Nurses have an obligation “to promote, advocate for and protect the rights, health and safety of the patient,” said Liz Stokes, director of the American Nurses Association‘s Center for Ethics and Human Rights. And that obligation “transcends into chaperoning, as well.”

Though not familiar with the details of the Tyndall case and unable to know how many of the chaperones working with Tyndall were in fact nurses, Stokes said the association’s code of ethics requires that nurses “take appropriate actions” when the interests of patients are in jeopardy. “With the ethical obligation to do no harm,” nurses must report wrongdoing, including unsafe practices.

Speaking up can be difficult and uncomfortable, she said, but that’s where seeking advice from other staff members and supervisors comes in. And, she added, nurses — like any health care provider — have the authority to file complaints with licensing boards.
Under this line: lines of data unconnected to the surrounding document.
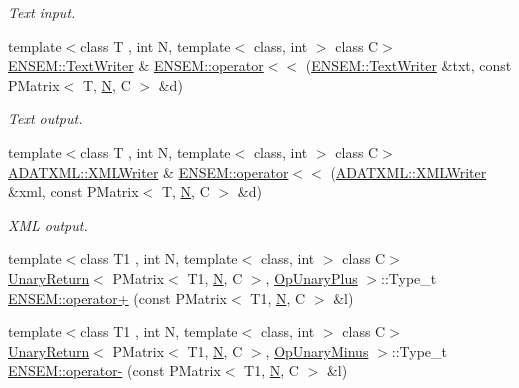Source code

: \begin{DoxyCompactItemize}
\begin{DoxyCompactList}\small\item\em Text input. \end{DoxyCompactList}\item 
{\footnotesize template$<$class T , int N, template$<$ class, int $>$ class C$>$ }\\\mbox{\hyperlink{classENSEM_1_1TextWriter}{E\+N\+S\+E\+M\+::\+Text\+Writer}} \& \mbox{\hyperlink{group__primmatrix_gafa0f739db2eca6b8b80d632ce81f78b7}{E\+N\+S\+E\+M\+::operator$<$$<$}} (\mbox{\hyperlink{classENSEM_1_1TextWriter}{E\+N\+S\+E\+M\+::\+Text\+Writer}} \&txt, const P\+Matrix$<$ T, \mbox{\hyperlink{adat__devel_2lib_2hadron_2operator__name__util_8cc_a7722c8ecbb62d99aee7ce68b1752f337}{N}}, C $>$ \&d)
\begin{DoxyCompactList}\small\item\em Text output. \end{DoxyCompactList}\item 
{\footnotesize template$<$class T , int N, template$<$ class, int $>$ class C$>$ }\\\mbox{\hyperlink{classADATXML_1_1XMLWriter}{A\+D\+A\+T\+X\+M\+L\+::\+X\+M\+L\+Writer}} \& \mbox{\hyperlink{group__primmatrix_ga88162a3095bbb5b40ba8100093befe2b}{E\+N\+S\+E\+M\+::operator$<$$<$}} (\mbox{\hyperlink{classADATXML_1_1XMLWriter}{A\+D\+A\+T\+X\+M\+L\+::\+X\+M\+L\+Writer}} \&xml, const P\+Matrix$<$ T, \mbox{\hyperlink{adat__devel_2lib_2hadron_2operator__name__util_8cc_a7722c8ecbb62d99aee7ce68b1752f337}{N}}, C $>$ \&d)
\begin{DoxyCompactList}\small\item\em X\+ML output. \end{DoxyCompactList}\item 
{\footnotesize template$<$class T1 , int N, template$<$ class, int $>$ class C$>$ }\\\mbox{\hyperlink{structUnaryReturn}{Unary\+Return}}$<$ P\+Matrix$<$ T1, \mbox{\hyperlink{adat__devel_2lib_2hadron_2operator__name__util_8cc_a7722c8ecbb62d99aee7ce68b1752f337}{N}}, C $>$, \mbox{\hyperlink{structOpUnaryPlus}{Op\+Unary\+Plus}} $>$\+::Type\+\_\+t \mbox{\hyperlink{group__primmatrix_ga0034bb2111966a353c20e6d171273d4e}{E\+N\+S\+E\+M\+::operator+}} (const P\+Matrix$<$ T1, \mbox{\hyperlink{adat__devel_2lib_2hadron_2operator__name__util_8cc_a7722c8ecbb62d99aee7ce68b1752f337}{N}}, C $>$ \&l)
\item 
{\footnotesize template$<$class T1 , int N, template$<$ class, int $>$ class C$>$ }\\\mbox{\hyperlink{structUnaryReturn}{Unary\+Return}}$<$ P\+Matrix$<$ T1, \mbox{\hyperlink{adat__devel_2lib_2hadron_2operator__name__util_8cc_a7722c8ecbb62d99aee7ce68b1752f337}{N}}, C $>$, \mbox{\hyperlink{structOpUnaryMinus}{Op\+Unary\+Minus}} $>$\+::Type\+\_\+t \mbox{\hyperlink{group__primmatrix_ga76960c32943a9f55860945f47f02de5b}{E\+N\+S\+E\+M\+::operator-\/}} (const P\+Matrix$<$ T1, \mbox{\hyperlink{adat__devel_2lib_2hadron_2operator__name__util_8cc_a7722c8ecbb62d99aee7ce68b1752f337}{N}}, C $>$ \&l)

\end{DoxyCompactItemize}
USC filed a complaint about Tyndall with the Medical Board of California in March, after he wrote a letter requesting his reinstatement at the university.

‘No foolproof methods’

The use of chaperones during gynecological exams is not law, but it is recommended by the American College of Obstetricians and Gynecologists, the leading professional membership organization.

“A chaperone should, at the very least, be offered,” said Dr. Sigal Klipstein, a former chairwoman of the organization’s ethics committee. And if a chaperone isn’t offered, she said, patients need to feel empowered to ask for one.
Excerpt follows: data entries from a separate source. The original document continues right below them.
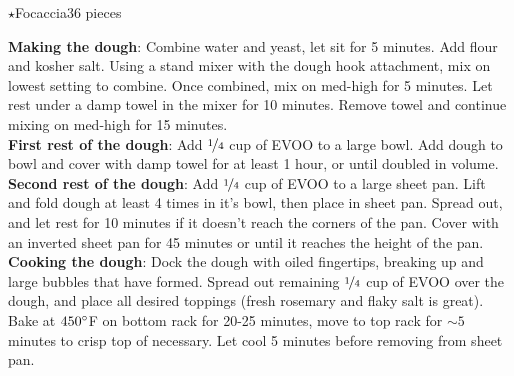 \begin{recipe}{\texorpdfstring{$\star$}{str}Focaccia}{36 pieces}{}



    \textbf{Making the dough}: Combine water and yeast, let sit for 5 minutes. Add flour and kosher salt. Using a stand mixer with the dough hook attachment, mix on lowest setting to combine. Once combined, mix on med-high for 5 minutes. Let rest under a damp towel in the mixer for 10 minutes. Remove towel and continue mixing on med-high for 15 minutes. \\

    \textbf{First rest of the dough}: Add $\nicefrac{1}{4}$ cup of EVOO to a large bowl. Add dough to bowl and cover with damp towel for at least 1 hour, or until doubled in volume. \\

    \textbf{Second rest of the dough}: Add $\nicefrac{1}{4}$ cup of EVOO to a large sheet pan. Lift and fold dough at least 4 times in it's bowl, then place in sheet pan. Spread out, and let rest for 10 minutes if it doesn't reach the corners of the pan. Cover with an inverted sheet pan for 45 minutes or until it reaches the height of the pan. \\

    \textbf{Cooking the dough}: Dock the dough with oiled fingertips, breaking up and large bubbles that have formed. Spread out remaining $\nicefrac{1}{4}$ cup of EVOO over the dough, and place all desired toppings (fresh rosemary and flaky salt is great). Bake at $450\degree$F on bottom rack for 20-25 minutes, move to top rack for $\sim5$ minutes to crisp top of necessary. Let cool 5 minutes before removing from sheet pan.
\end{recipe}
The practice started at a time when most gynecologists were men, she said, and chaperones stepped in “to make women feel comfortable and protected.”

Now, irrespective of a gynecologist’s gender, she said, the practice is still recommended.

Teenage girls often want their mothers in the room, but even then, Klipstein said, it’s best to also have “an unbiased observer.”

Chaperones exist not just for the patients, she explained; they are also there to protect physicians who might be slapped with false accusations. It is in the interest of both parties — the patient and the doctor — to have a bystander and witness present.

If that bystander in the corner sees something inappropriate, she has a responsibility to speak up, Klipstein said.

“We would expect that that would happen,” she said before reflecting on news reports about Tyndall, which seemed to be “a breakdown in the system.”

Though there are “no foolproof methods,” the system in place usually works, Klipstein said. Ob/gyns explain what they’re doing to put patients at ease, while chaperones stand by to help patients feel safe and protected.

Gynecological exams are crucial in preventing disease, diagnosing cervical cancer and protecting reproductive health. For that reason, the allegations against Tyndall — and the reported inaction of chaperones in his exam room — leave her concerned.

“I would hate for this situation to make women uncomfortable to go to the gynecologist,” she said. “It’s so important.”